If a line in the entries includes "init", show that line.

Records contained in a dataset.

++++++

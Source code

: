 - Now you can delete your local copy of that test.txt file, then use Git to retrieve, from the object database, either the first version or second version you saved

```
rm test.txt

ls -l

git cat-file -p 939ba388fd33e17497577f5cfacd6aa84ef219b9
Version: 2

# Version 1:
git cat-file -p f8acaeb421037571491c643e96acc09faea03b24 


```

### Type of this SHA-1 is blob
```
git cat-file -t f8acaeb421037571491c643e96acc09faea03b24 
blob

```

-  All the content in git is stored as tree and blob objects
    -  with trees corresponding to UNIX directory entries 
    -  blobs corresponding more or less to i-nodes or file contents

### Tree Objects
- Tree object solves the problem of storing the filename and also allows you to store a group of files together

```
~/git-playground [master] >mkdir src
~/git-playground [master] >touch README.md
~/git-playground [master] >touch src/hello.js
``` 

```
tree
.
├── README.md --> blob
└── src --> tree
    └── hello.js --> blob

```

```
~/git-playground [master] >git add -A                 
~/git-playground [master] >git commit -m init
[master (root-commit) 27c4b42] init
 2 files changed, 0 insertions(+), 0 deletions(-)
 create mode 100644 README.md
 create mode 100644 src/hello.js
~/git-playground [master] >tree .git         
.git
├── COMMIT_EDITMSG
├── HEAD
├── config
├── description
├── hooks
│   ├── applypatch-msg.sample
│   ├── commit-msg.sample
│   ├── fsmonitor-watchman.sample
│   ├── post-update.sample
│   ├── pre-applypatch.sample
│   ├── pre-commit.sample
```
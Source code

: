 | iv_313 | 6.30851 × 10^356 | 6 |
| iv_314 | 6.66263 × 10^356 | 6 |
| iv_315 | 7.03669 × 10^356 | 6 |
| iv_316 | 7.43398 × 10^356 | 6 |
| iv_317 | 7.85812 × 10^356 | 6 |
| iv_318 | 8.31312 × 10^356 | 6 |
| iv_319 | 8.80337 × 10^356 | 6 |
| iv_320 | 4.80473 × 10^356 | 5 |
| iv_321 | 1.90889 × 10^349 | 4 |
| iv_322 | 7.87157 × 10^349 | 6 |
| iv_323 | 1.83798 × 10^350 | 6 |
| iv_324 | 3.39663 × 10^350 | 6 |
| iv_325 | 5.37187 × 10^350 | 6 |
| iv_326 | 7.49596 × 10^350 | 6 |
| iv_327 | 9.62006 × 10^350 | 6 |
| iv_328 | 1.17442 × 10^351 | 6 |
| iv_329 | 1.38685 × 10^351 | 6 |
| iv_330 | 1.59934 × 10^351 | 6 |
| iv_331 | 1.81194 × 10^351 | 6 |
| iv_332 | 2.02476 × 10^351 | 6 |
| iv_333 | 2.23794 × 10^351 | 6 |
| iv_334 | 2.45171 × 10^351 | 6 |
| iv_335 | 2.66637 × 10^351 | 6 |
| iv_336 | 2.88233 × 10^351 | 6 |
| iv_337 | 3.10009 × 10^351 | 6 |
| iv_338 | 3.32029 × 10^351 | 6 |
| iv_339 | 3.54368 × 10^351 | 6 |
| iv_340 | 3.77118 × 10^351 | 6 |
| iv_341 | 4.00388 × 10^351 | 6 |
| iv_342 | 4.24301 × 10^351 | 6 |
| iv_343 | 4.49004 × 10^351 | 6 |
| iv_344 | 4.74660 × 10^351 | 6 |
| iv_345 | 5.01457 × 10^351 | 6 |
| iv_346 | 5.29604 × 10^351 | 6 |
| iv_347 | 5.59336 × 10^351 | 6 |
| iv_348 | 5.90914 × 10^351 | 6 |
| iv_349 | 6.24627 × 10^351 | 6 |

++++++

TASK SOLUTION.
~/git-playground [master] >git commit -m init
[master (root-commit) 27c4b42] init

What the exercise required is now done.